How I long for the New Pentecost, for a fresh outpouring of the Holy Spirit to transform and renew the faith in Ireland and rejuvenate our Church!

Remember the Kingdom of God is present whenever Jesus Christ is present.  Jesus Christ is “God-with-us” and if we accept Jesus in our hearts, then, with the power of the Holy Spirit, we can truly become witnesses and workers for the Kingdom of God!

I join with Pope Francis and the Anglican Archbishop Justin Welby of Canterbury and with my friend and brother Archbishop Richard Clarke – the Church of Ireland Archbishop of Armagh – in encouraging you to pray ‘Thy Kingdom Come’ in the coming days around Ascension Sunday and Pentecost Sunday.

In particular, we encourage you to choose five particular individuals and pray that they might make the best decision that anyone can ever make in their lives – to become followers of Jesus Christ.  I ask you to think of five people – not necessarily five family members – five different people, and pray that their lives may be touched by the power of the Holy Spirit and that the love of Christ may really take root in their hearts.

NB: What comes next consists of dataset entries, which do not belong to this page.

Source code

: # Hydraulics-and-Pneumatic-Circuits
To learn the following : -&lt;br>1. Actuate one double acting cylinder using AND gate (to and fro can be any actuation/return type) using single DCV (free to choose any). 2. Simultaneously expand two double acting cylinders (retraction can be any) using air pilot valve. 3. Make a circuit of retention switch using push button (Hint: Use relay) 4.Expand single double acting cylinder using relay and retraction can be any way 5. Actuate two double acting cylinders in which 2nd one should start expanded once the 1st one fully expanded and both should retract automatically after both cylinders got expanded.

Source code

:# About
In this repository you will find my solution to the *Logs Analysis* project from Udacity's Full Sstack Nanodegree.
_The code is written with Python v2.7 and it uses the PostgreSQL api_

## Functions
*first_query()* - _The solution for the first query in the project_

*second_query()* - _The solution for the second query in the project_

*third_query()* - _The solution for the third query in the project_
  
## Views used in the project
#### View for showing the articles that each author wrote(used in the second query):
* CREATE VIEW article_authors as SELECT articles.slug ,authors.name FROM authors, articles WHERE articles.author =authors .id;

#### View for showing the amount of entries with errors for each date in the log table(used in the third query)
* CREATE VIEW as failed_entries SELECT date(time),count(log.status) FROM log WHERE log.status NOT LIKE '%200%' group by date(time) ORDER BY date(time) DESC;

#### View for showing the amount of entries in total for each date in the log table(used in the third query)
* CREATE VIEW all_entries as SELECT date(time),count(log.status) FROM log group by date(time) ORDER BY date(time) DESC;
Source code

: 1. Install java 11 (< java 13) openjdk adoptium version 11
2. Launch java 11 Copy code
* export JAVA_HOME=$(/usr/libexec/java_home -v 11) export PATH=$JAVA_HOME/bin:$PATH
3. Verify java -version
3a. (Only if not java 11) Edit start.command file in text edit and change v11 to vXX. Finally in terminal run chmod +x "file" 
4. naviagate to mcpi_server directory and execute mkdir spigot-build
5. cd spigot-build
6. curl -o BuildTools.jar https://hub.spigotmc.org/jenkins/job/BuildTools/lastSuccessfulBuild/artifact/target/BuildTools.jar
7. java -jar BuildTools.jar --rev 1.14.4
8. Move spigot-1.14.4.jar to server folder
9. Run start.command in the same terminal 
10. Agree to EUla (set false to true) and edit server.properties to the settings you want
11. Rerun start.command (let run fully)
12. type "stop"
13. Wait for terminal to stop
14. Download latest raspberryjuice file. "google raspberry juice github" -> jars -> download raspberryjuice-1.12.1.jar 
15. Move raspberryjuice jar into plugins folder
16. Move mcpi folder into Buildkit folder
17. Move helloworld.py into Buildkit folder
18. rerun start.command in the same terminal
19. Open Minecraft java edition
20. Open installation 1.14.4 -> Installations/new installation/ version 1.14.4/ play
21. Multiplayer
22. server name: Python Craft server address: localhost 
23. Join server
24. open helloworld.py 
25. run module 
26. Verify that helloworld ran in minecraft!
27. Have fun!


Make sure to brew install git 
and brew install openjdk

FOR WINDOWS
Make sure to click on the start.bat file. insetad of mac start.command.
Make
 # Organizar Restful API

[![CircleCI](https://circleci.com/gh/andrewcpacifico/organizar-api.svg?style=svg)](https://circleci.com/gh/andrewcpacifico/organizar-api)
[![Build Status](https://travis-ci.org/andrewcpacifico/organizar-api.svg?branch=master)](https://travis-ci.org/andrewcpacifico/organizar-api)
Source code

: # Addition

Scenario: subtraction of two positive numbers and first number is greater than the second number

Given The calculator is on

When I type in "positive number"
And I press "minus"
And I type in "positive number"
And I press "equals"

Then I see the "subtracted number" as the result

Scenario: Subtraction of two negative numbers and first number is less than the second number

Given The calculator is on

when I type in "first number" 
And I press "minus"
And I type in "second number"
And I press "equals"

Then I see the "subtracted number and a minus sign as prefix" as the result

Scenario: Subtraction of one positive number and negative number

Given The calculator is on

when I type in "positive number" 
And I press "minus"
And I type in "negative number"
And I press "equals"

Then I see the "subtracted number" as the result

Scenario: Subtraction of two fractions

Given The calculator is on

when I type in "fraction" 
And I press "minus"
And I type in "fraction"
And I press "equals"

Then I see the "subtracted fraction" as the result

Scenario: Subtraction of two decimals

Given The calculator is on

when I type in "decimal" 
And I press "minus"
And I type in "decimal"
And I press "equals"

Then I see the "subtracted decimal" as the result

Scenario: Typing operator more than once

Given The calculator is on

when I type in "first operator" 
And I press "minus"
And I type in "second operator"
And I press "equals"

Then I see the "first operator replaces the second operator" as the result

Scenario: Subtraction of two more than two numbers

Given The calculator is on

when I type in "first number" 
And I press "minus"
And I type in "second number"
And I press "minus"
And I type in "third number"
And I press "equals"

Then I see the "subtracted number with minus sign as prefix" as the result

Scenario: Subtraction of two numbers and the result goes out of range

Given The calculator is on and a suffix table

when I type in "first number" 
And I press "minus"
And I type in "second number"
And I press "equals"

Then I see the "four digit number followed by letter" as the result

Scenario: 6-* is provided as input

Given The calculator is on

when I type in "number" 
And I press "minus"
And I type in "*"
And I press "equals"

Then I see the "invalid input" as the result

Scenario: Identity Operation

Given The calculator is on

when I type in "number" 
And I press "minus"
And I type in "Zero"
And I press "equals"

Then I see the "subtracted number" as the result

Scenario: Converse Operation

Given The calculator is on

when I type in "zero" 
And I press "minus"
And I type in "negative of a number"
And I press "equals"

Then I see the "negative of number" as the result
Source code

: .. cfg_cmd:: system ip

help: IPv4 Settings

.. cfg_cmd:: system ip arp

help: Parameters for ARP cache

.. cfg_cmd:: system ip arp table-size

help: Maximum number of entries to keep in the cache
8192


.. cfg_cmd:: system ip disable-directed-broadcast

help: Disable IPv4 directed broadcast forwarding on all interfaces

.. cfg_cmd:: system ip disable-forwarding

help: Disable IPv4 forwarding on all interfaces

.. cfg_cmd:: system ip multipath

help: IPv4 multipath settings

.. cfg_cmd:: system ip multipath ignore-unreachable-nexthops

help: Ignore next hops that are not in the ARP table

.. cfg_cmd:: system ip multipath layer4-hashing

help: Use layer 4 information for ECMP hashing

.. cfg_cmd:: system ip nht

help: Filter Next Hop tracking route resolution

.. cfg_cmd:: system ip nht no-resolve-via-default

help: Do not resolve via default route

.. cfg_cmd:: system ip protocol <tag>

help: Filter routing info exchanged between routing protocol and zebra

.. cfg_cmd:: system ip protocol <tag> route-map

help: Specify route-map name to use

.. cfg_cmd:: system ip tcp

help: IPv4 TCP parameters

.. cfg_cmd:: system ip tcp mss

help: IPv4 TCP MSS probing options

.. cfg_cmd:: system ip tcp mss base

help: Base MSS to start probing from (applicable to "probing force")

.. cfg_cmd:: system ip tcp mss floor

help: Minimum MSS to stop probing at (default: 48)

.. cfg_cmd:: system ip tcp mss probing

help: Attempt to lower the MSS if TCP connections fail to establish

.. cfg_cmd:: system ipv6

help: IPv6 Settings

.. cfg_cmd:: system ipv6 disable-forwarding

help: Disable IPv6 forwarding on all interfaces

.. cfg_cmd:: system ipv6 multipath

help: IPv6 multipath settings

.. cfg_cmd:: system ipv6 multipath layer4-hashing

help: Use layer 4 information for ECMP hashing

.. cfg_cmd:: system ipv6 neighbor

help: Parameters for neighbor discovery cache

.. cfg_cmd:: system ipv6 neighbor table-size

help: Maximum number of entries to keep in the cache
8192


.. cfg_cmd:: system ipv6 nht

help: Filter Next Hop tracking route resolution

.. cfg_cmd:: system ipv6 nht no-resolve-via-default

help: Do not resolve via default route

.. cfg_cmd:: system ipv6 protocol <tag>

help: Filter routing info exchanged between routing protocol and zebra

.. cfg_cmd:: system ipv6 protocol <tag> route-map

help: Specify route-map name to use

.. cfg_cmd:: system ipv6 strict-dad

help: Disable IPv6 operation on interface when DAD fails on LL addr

People sometimes ask me what is the proper way to greet an archbishop.  Well, the other day a little boy surprised me by holding up his hand and saying “High Five, Bishop”!  The Holy Bible often speaks of believers ‘lifting up hands’ in prayer.  So, in the final days leading to Pentecost, why not consider a different kind of ‘High five’?  Why not lift up your hand in prayer to the Holy Spirit, praying for those five individuals to become true followers of Jesus Christ.  Pray for them: ‘Come Holy Spirit’, ‘Thy Kingdom Come’.